Advice on changing rearend and transmission 90 wieght oil.

Brissco

New User
I have a 53 SM in checking rear oil level I find it is Black and very thick, even a gelatin like texture. It seems that it may be the original oil, and needs to be changed. How should I go about this? Such as: Should I heat up by running tractor before draining? should the rear be rinced out with kerosine or deluted in anyway? Thanks
 
I changed some nasty tranny lube out of my Super M a couple years ago. A few things I learned:

1 – Have at least (3) empty 5-gallon pails ready to catch the old oil. If the transmission is filled to the “full” level you’re gonna get 13 gallons of stuff when you pull the plug. (That’s a lot of dirty oil arrives in a hurry once the plug is out!)

2 – Drain the oil on a hot day if you can. The warmer the old stuff is the faster it will drain.

3 – Park the tractor so the front end is higher than the rear before pulling the drain plug. This will facilitate draining.

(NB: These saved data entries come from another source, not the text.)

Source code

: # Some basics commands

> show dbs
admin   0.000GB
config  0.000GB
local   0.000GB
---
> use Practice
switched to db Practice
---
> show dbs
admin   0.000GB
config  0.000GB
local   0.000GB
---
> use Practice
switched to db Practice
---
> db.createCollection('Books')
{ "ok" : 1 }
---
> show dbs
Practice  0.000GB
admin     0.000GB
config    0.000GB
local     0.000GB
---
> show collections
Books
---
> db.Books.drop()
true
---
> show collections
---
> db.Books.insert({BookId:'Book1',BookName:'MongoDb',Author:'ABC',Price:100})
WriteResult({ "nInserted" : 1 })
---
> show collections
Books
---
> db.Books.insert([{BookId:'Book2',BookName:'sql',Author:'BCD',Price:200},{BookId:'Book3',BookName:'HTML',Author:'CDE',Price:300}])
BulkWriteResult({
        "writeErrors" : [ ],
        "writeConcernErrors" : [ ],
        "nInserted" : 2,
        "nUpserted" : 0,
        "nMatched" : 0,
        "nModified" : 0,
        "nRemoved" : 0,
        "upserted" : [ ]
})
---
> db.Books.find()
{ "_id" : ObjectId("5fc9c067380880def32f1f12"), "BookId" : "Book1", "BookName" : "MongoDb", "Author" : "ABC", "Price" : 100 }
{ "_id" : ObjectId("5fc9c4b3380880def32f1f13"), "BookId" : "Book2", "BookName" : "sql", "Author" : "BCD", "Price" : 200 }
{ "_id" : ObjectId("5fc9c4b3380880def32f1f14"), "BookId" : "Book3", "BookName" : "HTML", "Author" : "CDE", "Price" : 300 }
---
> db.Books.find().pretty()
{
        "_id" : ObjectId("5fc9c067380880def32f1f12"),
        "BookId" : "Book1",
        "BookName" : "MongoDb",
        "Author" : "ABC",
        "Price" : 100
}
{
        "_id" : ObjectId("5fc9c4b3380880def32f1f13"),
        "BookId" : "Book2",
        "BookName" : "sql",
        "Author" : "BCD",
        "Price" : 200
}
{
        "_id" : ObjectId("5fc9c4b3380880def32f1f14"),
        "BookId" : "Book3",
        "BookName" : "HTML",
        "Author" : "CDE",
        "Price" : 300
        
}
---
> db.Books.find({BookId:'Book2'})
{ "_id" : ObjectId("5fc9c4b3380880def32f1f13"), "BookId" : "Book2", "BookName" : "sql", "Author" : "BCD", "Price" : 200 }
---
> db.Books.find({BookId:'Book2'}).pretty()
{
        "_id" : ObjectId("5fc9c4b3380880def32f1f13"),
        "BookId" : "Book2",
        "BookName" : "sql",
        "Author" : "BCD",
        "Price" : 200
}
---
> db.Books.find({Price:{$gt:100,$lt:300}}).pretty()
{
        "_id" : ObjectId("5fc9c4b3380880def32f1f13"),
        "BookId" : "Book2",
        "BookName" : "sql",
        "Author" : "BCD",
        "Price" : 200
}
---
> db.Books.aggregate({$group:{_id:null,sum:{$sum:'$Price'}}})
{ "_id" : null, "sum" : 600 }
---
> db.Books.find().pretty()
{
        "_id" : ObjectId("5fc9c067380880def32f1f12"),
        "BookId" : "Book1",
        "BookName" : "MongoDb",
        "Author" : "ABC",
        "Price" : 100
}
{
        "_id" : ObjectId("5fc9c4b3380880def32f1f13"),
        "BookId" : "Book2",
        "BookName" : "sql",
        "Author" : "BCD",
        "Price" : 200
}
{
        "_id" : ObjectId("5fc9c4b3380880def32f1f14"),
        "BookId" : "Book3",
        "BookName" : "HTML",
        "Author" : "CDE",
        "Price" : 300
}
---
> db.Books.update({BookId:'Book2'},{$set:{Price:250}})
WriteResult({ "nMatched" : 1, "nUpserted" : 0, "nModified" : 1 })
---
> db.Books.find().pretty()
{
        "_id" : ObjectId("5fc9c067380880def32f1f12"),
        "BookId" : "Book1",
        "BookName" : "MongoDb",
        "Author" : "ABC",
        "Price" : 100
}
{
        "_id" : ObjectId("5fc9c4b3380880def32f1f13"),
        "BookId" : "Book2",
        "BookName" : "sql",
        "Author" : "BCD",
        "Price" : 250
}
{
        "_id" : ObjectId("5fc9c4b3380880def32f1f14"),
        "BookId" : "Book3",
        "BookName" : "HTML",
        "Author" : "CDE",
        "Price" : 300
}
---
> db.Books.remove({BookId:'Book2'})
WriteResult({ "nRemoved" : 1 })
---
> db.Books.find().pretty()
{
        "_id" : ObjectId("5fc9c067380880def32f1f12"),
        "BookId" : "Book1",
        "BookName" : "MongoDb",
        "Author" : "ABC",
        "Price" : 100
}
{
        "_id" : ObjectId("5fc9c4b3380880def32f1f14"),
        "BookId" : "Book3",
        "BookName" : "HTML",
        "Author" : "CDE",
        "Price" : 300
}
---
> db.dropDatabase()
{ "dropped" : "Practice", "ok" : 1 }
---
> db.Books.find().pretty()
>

4 – If your SM has a belt pulley, loosen the gearbox housing to drain the quart or so of oil held in the gearbox.

5 – If you can let the tractor sit with the drain plug out for several days to let as much of the old stuff drain as possible.

6 – Some like to fill the transmission with kerosene or diesel as a flush, drive the tractor a few minutes then drain it. (I however skipped this step with mine…).

7 – Before dumping the old oil take a moment “go fishing” in the waste oil container(s) with a magnet. If you find any loose balls, whole gear teeth, etc. the transmission needs attention(!).

8 – Refill with 13 gallons of fresh oil.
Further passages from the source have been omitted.